**Exercise brief**
Copy out the final stretch of the listing: the line that contains "#### Presenters: Navdeep" and all lines after it, exactly as they appear.
** Opening Record extracts block **
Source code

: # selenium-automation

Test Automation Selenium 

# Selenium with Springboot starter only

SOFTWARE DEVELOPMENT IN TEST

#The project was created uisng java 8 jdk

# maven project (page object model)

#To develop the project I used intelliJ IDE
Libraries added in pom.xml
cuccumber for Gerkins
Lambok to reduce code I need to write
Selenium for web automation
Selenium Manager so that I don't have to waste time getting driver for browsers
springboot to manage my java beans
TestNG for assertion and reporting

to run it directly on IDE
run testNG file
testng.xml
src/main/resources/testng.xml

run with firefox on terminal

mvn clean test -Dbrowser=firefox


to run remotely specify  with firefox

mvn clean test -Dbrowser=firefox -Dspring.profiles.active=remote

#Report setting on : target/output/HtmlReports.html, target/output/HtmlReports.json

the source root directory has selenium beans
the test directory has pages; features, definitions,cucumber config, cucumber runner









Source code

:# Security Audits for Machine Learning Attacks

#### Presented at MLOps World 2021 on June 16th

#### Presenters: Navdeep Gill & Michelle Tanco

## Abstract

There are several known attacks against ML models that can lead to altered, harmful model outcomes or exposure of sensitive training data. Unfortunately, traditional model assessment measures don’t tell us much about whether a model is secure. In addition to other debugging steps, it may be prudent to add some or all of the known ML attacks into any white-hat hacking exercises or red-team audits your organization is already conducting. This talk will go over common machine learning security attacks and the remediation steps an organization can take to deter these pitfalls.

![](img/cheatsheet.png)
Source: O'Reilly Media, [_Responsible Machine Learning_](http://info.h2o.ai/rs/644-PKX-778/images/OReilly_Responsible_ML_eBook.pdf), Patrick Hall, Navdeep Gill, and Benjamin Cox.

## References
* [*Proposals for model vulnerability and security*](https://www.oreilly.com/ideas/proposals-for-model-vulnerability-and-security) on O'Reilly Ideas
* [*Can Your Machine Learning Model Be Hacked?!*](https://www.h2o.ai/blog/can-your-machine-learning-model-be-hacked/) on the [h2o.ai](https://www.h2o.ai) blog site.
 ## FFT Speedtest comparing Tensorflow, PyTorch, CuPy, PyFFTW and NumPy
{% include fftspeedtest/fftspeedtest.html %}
** Closing Record extracts block **
**Response**
#### Presenters: Navdeep Gill & Michelle Tanco

## Abstract

There are several known attacks against ML models that can lead to altered, harmful model outcomes or exposure of sensitive training data. Unfortunately, traditional model assessment measures don’t tell us much about whether a model is secure. In addition to other debugging steps, it may be prudent to add some or all of the known ML attacks into any white-hat hacking exercises or red-team audits your organization is already conducting. This talk will go over common machine learning security attacks and the remediation steps an organization can take to deter these pitfalls.

![](img/cheatsheet.png)
Source: O'Reilly Media, [_Responsible Machine Learning_](http://info.h2o.ai/rs/644-PKX-778/images/OReilly_Responsible_ML_eBook.pdf), Patrick Hall, Navdeep Gill, and Benjamin Cox.

## References
* [*Proposals for model vulnerability and security*](https://www.oreilly.com/ideas/proposals-for-model-vulnerability-and-security) on O'Reilly Ideas
* [*Can Your Machine Learning Model Be Hacked?!*](https://www.h2o.ai/blog/can-your-machine-learning-model-be-hacked/) on the [h2o.ai](https://www.h2o.ai) blog site.
 ## FFT Speedtest comparing Tensorflow, PyTorch, CuPy, PyFFTW and NumPy
{% include fftspeedtest/fftspeedtest.html %}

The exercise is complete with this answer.